Items listed in a dataset
· · ·

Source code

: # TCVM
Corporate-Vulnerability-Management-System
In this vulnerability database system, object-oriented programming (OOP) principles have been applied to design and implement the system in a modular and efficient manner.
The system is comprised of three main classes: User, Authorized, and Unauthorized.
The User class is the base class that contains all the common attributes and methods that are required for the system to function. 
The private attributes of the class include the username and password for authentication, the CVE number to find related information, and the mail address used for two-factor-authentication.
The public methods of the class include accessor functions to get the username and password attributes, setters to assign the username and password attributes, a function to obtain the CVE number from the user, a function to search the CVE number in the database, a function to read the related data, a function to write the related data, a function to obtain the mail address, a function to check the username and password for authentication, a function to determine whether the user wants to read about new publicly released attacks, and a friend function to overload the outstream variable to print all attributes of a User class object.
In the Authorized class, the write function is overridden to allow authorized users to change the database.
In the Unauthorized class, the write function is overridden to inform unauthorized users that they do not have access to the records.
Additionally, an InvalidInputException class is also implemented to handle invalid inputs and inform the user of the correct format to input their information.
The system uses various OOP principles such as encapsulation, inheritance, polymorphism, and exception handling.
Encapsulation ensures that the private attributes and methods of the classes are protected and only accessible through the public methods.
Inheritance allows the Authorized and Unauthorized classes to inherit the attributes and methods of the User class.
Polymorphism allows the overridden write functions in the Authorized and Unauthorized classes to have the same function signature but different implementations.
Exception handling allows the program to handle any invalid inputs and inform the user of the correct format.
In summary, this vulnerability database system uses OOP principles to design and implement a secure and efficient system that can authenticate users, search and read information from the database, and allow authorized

· · ·

◆ PROBLEM TO SOLVE ◆
From the line holding "Encapsulation ensures that" to the line holding "Inheritance allows the", inclusive, restate each line above exactly as written.

◆ RESPONSE ◆
Encapsulation ensures that the private attributes and methods of the classes are protected and only accessible through the public methods.
Inheritance allows the Authorized and Unauthorized classes to inherit the attributes and methods of the User class.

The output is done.